NORFOLK, Va. — Quarantine can be risky for former addicts, but local counselors tell us it’s causing people who’ve never had a problem to develop one.
The loss of jobs and sick family members are both chronic stressors during this pandemic.
“We are hearing from a lot of people that they have relapsed from drugs or alcohol,” said Licensed Professional Counselor Theresa Newman.
Newman is the program supervisor at the City of Virginia Beach’s crisis stabilization center, Pathways. She said relapse incidents are on the rise.
Isolation only makes the situation worse.
“We’ve seen an increase in people who haven’t already identified with addiction, but now they are starting to drink more,” said Liberating Lives Psychologist Dr. Libby Cutshall.
Newman said a lot of substances are more accessible than ever before. She pointed out the fact that people can now get to-go cocktails from restaurants.
“There is a lot of access to alcohol,” Newman said. “With the stimulus money going on to the streets there is a lot of access to drugs on the street.”
Right now, anyone can hop on an Alcoholics Anonymous meeting online, but many crave the in-person support.
Cutshall’s practice is offering Zoom meetings as well, but it’s not ideal for some patients.
“A lot of clients I have to see face-to-face, wearing personal protection equipment, the whole nine yards,” Cutshall said. “Because quite frankly, sometimes people need that face-to-face interaction.”
Cutshall said people should continue with daily routines to keep a healthy mindset.

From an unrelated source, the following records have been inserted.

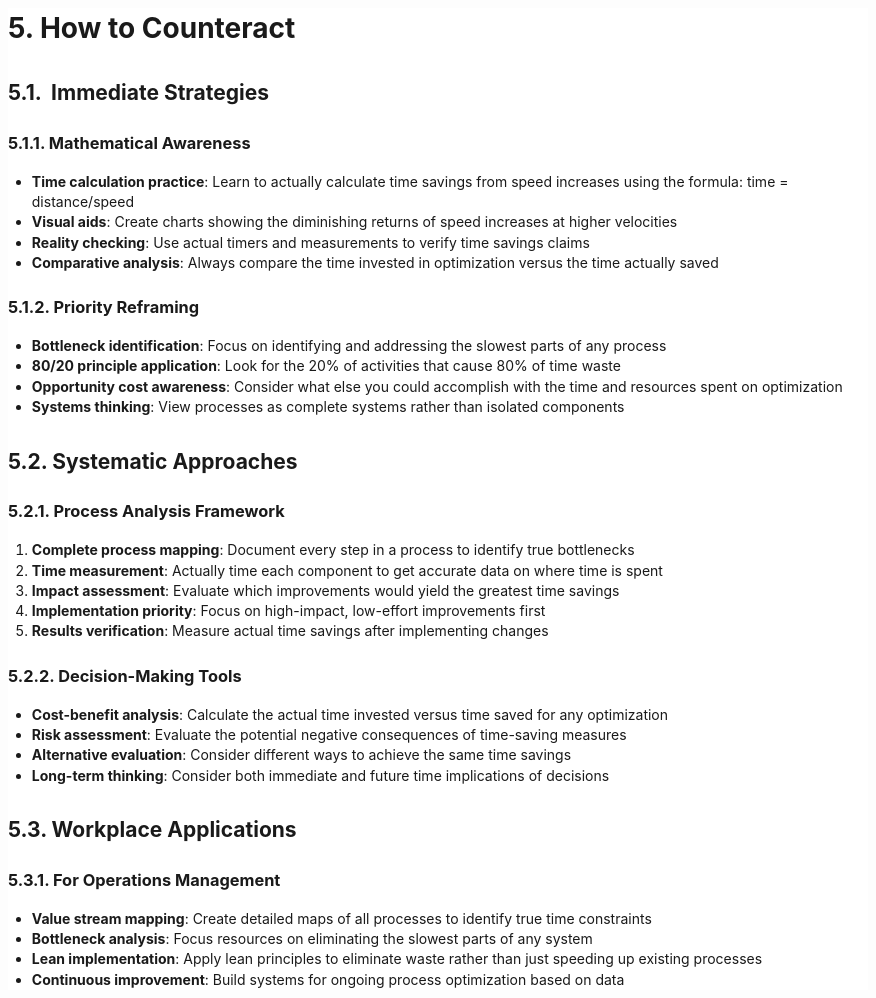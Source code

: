 # 5. How to Counteract

## 5.1. ️ **Immediate Strategies**

### 5.1.1. **Mathematical Awareness**

- **Time calculation practice**: Learn to actually calculate time savings from speed increases using the formula: time = distance/speed
- **Visual aids**: Create charts showing the diminishing returns of speed increases at higher velocities
- **Reality checking**: Use actual timers and measurements to verify time savings claims
- **Comparative analysis**: Always compare the time invested in optimization versus the time actually saved

### 5.1.2. **Priority Reframing**

- **Bottleneck identification**: Focus on identifying and addressing the slowest parts of any process
- **80/20 principle application**: Look for the 20% of activities that cause 80% of time waste
- **Opportunity cost awareness**: Consider what else you could accomplish with the time and resources spent on optimization
- **Systems thinking**: View processes as complete systems rather than isolated components

## 5.2. **Systematic Approaches**

### 5.2.1. **Process Analysis Framework**

1. **Complete process mapping**: Document every step in a process to identify true bottlenecks
2. **Time measurement**: Actually time each component to get accurate data on where time is spent
3. **Impact assessment**: Evaluate which improvements would yield the greatest time savings
4. **Implementation priority**: Focus on high-impact, low-effort improvements first
5. **Results verification**: Measure actual time savings after implementing changes

### 5.2.2. **Decision-Making Tools**

- **Cost-benefit analysis**: Calculate the actual time invested versus time saved for any optimization
- **Risk assessment**: Evaluate the potential negative consequences of time-saving measures
- **Alternative evaluation**: Consider different ways to achieve the same time savings
- **Long-term thinking**: Consider both immediate and future time implications of decisions

## 5.3. **Workplace Applications**

### 5.3.1. **For Operations Management**

- **Value stream mapping**: Create detailed maps of all processes to identify true time constraints
- **Bottleneck analysis**: Focus resources on eliminating the slowest parts of any system
- **Lean implementation**: Apply lean principles to eliminate waste rather than just speeding up existing processes
- **Continuous improvement**: Build systems for ongoing process optimization based on data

“Get up at the same time, go to bed at the same time, get up and get dressed,” Cutshall said.
Keep active, call a relative or a Chesapeake counselor recommends jotting feelings down.

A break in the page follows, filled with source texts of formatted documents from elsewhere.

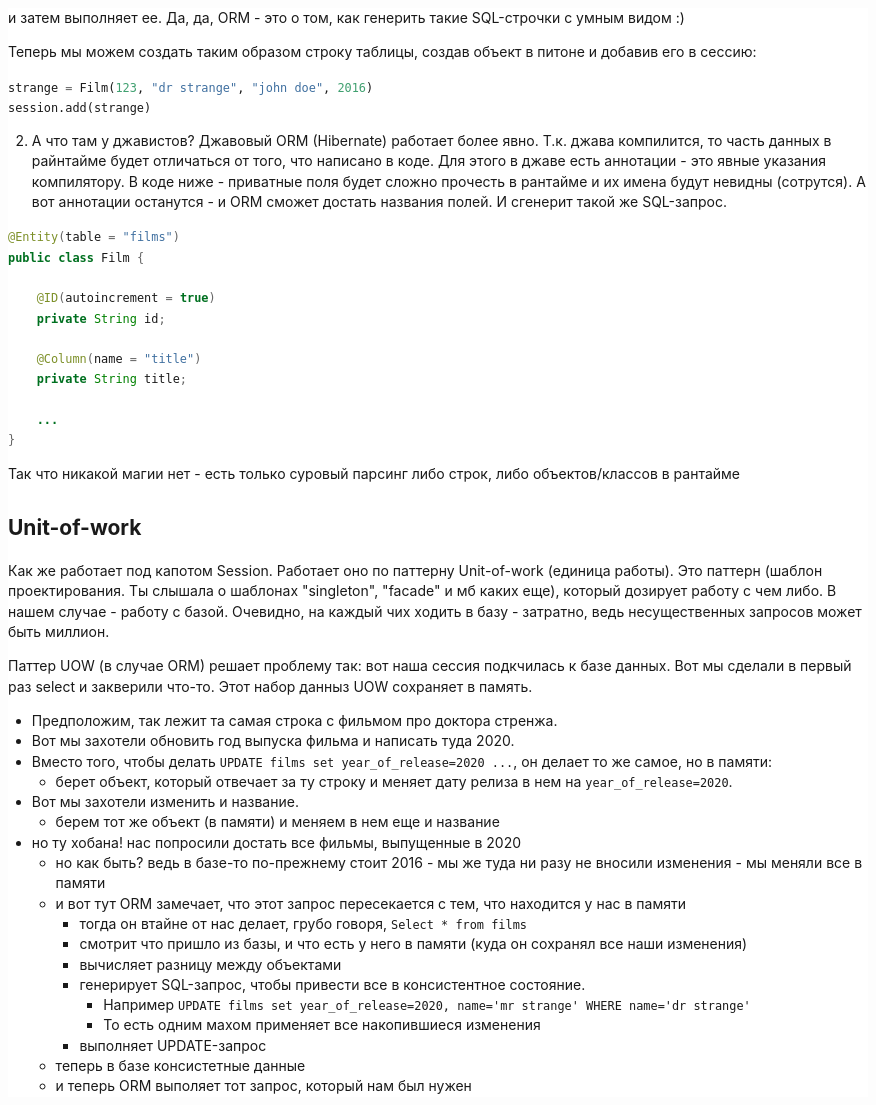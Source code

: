 и затем выполняет ее. Да, да, ORM - это о том, как генерить такие SQL-строчки с умным видом :)

Теперь мы можем создать таким образом строку таблицы, создав объект в питоне и добавив его в сессию:
```python 
strange = Film(123, "dr strange", "john doe", 2016)
session.add(strange)
```

2. А что там у джавистов? Джавовый ORM (Hibernate) работает более явно. Т.к. джава компилится, то часть данных в райнтайме будет отличаться от того, что написано в коде. Для этого в джаве есть аннотации - это явные указания компилятору. В коде ниже - приватные поля будет сложно прочесть в рантайме и их имена будут невидны (сотрутся). А вот аннотации останутся - и ORM сможет достать названия полей. И сгенерит такой же SQL-запрос.

```java
@Entity(table = "films")
public class Film {

    @ID(autoincrement = true)
    private String id; 
    
    @Column(name = "title")
    private String title;
    
    ...
}
```

Так что никакой магии нет - есть только суровый парсинг либо строк, либо объектов/классов в рантайме


## Unit-of-work

Как же работает под капотом Session. Работает оно по паттерну Unit-of-work (единица работы). Это паттерн (шаблон проектирования. Ты слышала о шаблонах "singleton", "facade" и мб каких еще),
который дозирует работу с чем либо. В нашем случае - работу с базой. Очевидно, на каждый чих ходить в базу - затратно, ведь несущественных запросов может быть миллион.

Паттер UOW (в случае ORM) решает проблему так: вот наша сессия подкчилась к базе данных. Вот мы сделали в первый раз select и закверили что-то. Этот набор данныз UOW сохраняет в память. 
- Предположим, так лежит та самая строка с фильмом про доктора стренжа.
- Вот мы захотели обновить год выпуска фильма и написать туда 2020. 
- Вместо того, чтобы делать `UPDATE films set year_of_release=2020 ...`, он делает то же самое, но в памяти:
    - берет объект, который отвечает за ту строку и меняет дату релиза в нем на `year_of_release=2020`.
- Вот мы захотели изменить и название.
    - берем тот же объект (в памяти) и меняем в нем еще и название
- но ту хобана! нас попросили достать все фильмы, выпущенные в 2020
    - но как быть? ведь в базе-то по-прежнему стоит 2016 - мы же туда ни разу не вносили изменения - мы меняли все в памяти
    - и вот тут ORM замечает, что этот запрос пересекается с тем, что находится у нас в памяти
        - тогда он втайне от нас делает, грубо говоря, `Select * from films`
        - смотрит что пришло из базы, и что есть у него в памяти (куда он сохранял все наши изменения)
        - вычисляет разницу между объектами
        - генерирует SQL-запрос, чтобы привести все в консистентное состояние. 
             - Например `UPDATE films set year_of_release=2020, name='mr strange' WHERE name='dr strange'`
             - То есть одним махом применяет все накопившиеся изменения
        - выполняет UPDATE-запрос
    - теперь в базе консистетные данные
    - и теперь ORM выполяет тот запрос, который нам был нужен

“Even if they tear up the pages afterwards, nobody has to see what they put out,” said Recovery Journal founder Jessica Eddins. “Just as long as it is a release for them.”
There are signs that a habit is getting out of hand.

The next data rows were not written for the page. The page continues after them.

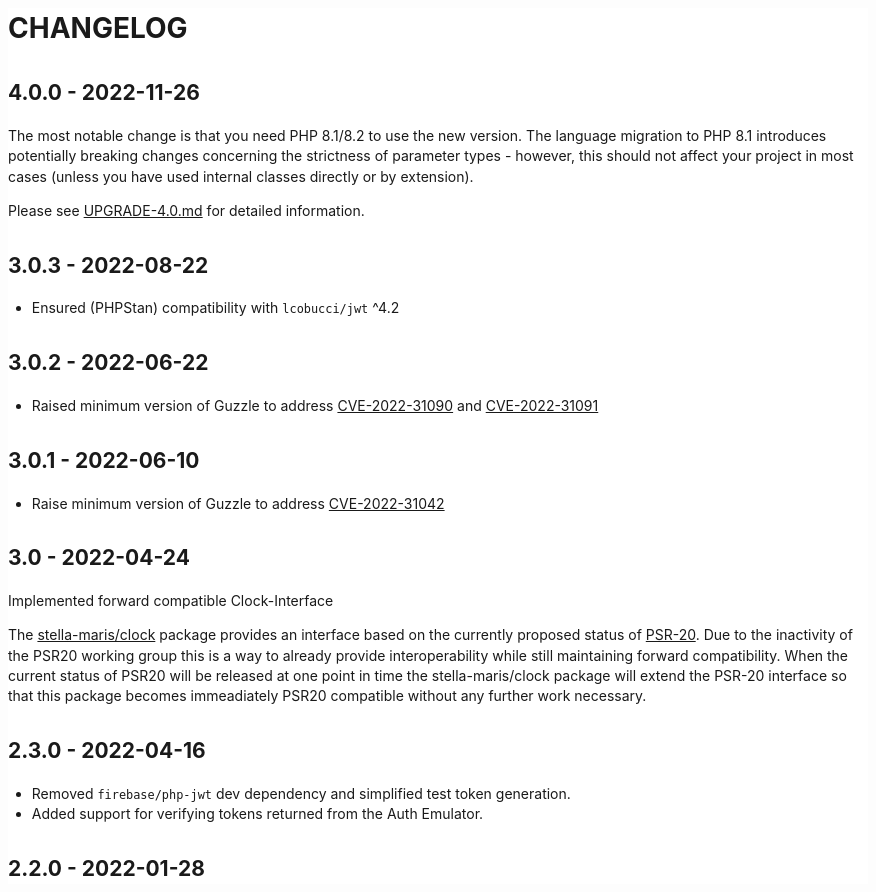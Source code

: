 # CHANGELOG

## 4.0.0 - 2022-11-26

The most notable change is that you need PHP 8.1/8.2 to use the new version. The language migration to
PHP 8.1 introduces potentially breaking changes concerning the strictness of parameter types - 
however, this should not affect your project in most cases (unless you have used internal classes 
directly or by extension).

Please see [UPGRADE-4.0.md](UPGRADE-4.0.md) for detailed information.

## 3.0.3 - 2022-08-22

* Ensured (PHPStan) compatibility with `lcobucci/jwt` ^4.2

## 3.0.2 - 2022-06-22

* Raised minimum version of Guzzle to address [CVE-2022-31090](https://github.com/advisories/GHSA-25mq-v84q-4j7r)
  and [CVE-2022-31091](https://github.com/advisories/GHSA-q559-8m2m-g699)

## 3.0.1 - 2022-06-10

* Raise minimum version of Guzzle to address [CVE-2022-31042](https://github.com/advisories/GHSA-f2wf-25xc-69c9)

## 3.0 - 2022-04-24

Implemented forward compatible Clock-Interface
  
The [stella-maris/clock](https://packagist.org/packages/stella-maris/clock) package provides an interface based on the 
currently proposed status of [PSR-20](https://github.com/php-fig/fig-standards/blob/6666a48cabf651bb0c06e090e028fe100100a45c/proposed/clock.md).
Due to the inactivity of the PSR20 working group this is a way to already provide interoperability while still
maintaining forward compatibility. When the current status of PSR20 will be released at one point in time the 
stella-maris/clock package will extend the PSR-20 interface so that this package becomes immeadiately PSR20 compatible 
without any further work necessary.

## 2.3.0 - 2022-04-16

* Removed `firebase/php-jwt` dev dependency and simplified test token generation.
* Added support for verifying tokens returned from the Auth Emulator.

## 2.2.0 - 2022-01-28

“If you are drinking more without feeling the same effects, so it takes more to feel more,” Cutshall said.
“If their first go to when they get stressed or fearful is to pick up alcohol, or take a drug,” Newman said.
Both said their facilities are taking new patients and that resources are everywhere.
“There is a lot of help available and they don’t want a difficult situation to get worse, with an addiction problem on top of it,” Newman said.
Help is also just a phone call away. Newman said peer support specialists, who have experience with addiction, are available to talk in every Hampton Roads City.